--- Description of the task ---
Look over the lines below. Report each one that includes the string "waiting".

(Stored dataset items)

---+---

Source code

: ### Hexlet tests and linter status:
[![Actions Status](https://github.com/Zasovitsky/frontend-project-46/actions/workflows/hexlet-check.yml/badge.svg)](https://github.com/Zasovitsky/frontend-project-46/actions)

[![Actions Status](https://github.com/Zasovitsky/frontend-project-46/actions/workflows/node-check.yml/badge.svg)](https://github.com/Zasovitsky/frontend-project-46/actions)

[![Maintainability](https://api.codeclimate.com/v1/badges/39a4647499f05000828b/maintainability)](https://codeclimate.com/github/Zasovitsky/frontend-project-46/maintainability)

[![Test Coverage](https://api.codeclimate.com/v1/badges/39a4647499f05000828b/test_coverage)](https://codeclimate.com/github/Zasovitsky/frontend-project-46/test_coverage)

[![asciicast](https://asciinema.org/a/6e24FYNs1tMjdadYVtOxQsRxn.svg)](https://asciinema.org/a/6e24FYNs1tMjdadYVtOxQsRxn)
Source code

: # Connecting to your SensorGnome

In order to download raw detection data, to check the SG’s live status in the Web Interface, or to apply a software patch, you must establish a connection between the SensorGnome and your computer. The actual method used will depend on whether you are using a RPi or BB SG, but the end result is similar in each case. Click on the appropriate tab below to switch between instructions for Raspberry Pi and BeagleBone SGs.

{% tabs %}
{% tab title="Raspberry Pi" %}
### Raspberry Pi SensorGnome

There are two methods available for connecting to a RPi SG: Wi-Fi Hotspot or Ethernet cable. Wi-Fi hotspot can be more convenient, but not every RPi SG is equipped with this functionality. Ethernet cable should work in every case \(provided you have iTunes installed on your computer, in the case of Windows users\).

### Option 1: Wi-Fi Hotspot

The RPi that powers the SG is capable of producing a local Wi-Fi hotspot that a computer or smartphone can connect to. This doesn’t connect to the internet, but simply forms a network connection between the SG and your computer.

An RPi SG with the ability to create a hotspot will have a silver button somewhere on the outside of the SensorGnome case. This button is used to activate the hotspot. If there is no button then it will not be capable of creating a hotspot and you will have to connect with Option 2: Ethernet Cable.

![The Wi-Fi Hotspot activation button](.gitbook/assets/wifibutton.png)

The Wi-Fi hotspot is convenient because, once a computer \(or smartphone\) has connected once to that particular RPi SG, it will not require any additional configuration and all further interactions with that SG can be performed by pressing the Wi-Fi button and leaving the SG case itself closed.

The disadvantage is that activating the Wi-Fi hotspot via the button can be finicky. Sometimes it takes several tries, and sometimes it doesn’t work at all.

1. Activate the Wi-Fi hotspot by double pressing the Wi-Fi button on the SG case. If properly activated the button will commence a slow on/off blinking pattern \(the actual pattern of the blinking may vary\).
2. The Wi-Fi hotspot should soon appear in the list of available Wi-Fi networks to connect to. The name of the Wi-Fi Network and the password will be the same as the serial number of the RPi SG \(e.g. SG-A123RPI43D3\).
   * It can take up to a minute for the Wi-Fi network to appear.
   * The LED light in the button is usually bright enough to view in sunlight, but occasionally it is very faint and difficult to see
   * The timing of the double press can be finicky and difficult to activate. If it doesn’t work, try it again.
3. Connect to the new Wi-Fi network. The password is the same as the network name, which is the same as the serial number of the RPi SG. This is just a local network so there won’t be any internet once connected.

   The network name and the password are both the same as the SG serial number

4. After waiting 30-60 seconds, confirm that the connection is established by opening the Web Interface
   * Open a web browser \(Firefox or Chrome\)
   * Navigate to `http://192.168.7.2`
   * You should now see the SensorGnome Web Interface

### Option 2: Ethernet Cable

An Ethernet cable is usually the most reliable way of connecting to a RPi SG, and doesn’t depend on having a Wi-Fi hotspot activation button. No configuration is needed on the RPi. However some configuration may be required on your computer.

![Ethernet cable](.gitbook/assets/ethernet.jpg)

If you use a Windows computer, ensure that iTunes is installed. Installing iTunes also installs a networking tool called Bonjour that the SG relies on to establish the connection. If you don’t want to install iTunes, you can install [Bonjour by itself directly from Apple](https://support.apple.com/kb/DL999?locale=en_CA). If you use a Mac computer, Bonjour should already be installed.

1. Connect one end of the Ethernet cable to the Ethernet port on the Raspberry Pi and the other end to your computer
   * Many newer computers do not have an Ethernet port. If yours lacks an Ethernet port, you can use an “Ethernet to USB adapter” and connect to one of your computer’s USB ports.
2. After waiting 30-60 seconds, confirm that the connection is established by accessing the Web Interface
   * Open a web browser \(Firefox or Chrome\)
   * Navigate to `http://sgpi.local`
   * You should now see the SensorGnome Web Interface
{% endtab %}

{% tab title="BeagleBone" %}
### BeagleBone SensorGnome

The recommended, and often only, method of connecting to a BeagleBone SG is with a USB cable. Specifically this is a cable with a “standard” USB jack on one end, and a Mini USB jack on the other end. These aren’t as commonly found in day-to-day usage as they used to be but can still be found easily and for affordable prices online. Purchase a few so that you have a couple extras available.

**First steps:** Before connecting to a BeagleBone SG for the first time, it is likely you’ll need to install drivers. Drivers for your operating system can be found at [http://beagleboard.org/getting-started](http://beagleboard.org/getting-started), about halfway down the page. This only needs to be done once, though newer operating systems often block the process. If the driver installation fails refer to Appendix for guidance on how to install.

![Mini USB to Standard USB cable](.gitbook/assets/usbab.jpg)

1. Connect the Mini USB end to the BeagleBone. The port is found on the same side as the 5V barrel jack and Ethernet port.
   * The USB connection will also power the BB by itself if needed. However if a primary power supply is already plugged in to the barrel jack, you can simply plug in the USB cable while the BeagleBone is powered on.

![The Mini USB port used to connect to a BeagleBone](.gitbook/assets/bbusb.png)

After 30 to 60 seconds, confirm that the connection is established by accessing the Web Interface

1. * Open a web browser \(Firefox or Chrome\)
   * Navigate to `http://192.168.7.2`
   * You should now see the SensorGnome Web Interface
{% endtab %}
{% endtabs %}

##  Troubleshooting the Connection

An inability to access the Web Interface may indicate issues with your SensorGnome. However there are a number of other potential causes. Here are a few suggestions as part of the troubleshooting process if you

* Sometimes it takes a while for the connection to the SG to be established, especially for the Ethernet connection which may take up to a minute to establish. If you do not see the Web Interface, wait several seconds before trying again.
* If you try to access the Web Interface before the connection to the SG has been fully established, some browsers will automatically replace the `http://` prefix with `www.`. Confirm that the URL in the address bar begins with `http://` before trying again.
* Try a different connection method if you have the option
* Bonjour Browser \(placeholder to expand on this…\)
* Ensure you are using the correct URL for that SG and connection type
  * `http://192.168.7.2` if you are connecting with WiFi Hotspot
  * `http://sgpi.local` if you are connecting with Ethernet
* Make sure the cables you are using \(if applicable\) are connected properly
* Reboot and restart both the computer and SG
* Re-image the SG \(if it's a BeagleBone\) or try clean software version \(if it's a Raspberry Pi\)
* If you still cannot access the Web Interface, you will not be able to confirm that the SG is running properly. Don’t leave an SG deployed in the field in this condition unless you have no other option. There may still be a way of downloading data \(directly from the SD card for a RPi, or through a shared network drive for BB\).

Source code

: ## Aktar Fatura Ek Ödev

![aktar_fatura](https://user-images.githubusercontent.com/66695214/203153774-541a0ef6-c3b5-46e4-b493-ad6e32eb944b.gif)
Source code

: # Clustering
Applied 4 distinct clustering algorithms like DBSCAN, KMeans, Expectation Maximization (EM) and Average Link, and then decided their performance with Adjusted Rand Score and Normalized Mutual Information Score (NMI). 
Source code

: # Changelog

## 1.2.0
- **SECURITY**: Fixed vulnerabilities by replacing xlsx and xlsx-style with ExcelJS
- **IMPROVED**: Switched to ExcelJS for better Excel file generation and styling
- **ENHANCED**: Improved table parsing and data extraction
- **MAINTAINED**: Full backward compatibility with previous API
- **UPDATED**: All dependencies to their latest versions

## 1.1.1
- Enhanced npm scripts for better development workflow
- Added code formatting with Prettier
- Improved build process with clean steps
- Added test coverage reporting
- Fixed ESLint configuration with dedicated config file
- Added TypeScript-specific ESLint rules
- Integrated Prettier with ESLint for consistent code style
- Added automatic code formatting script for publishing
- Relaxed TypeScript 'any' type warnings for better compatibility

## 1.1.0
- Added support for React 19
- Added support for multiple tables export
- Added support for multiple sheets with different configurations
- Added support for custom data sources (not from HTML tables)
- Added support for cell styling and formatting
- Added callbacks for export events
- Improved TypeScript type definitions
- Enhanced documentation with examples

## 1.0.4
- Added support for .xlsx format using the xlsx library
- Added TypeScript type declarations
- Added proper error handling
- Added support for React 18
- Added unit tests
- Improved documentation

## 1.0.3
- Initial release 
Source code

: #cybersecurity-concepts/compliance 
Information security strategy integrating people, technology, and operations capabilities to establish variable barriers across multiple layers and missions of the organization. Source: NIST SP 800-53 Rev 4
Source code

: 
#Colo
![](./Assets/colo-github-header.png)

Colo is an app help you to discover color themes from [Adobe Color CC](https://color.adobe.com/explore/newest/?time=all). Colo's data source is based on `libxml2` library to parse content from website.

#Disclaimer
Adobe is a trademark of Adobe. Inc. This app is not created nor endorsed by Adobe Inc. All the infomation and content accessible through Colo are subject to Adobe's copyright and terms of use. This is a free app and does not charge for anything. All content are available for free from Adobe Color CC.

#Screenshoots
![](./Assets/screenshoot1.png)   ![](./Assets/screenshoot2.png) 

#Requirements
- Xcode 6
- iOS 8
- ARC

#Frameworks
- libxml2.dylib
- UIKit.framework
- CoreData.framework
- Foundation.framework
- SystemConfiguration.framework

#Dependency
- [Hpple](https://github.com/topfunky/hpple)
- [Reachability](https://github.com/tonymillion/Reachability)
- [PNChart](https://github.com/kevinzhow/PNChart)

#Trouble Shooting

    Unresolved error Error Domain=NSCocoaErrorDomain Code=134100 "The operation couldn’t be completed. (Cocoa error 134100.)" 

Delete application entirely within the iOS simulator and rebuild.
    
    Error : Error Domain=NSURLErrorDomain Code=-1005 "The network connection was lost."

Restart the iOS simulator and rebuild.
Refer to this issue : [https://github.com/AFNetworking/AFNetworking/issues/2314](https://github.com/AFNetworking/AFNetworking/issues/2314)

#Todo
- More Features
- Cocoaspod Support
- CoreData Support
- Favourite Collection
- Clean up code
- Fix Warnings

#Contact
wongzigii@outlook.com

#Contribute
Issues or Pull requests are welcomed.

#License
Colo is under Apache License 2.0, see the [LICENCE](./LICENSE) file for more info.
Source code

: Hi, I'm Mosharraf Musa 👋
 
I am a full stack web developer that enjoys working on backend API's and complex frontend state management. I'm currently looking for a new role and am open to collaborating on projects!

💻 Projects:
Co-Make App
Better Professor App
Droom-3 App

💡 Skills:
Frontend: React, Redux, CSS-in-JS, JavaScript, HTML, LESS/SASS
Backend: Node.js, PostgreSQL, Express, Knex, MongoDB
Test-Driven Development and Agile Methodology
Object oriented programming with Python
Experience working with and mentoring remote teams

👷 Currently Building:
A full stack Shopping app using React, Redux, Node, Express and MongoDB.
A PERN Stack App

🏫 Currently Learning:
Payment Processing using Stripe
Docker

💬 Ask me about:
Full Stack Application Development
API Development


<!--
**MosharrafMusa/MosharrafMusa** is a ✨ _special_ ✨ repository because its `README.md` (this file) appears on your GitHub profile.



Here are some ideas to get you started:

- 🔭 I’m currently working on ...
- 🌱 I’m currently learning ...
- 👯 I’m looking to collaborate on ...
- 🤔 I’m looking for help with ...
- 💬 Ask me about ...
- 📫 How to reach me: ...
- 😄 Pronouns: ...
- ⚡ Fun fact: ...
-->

---+---

--- Finished task ---
4. After waiting 30-60 seconds, confirm that the connection is established by opening the Web Interface
2. After waiting 30-60 seconds, confirm that the connection is established by accessing the Web Interface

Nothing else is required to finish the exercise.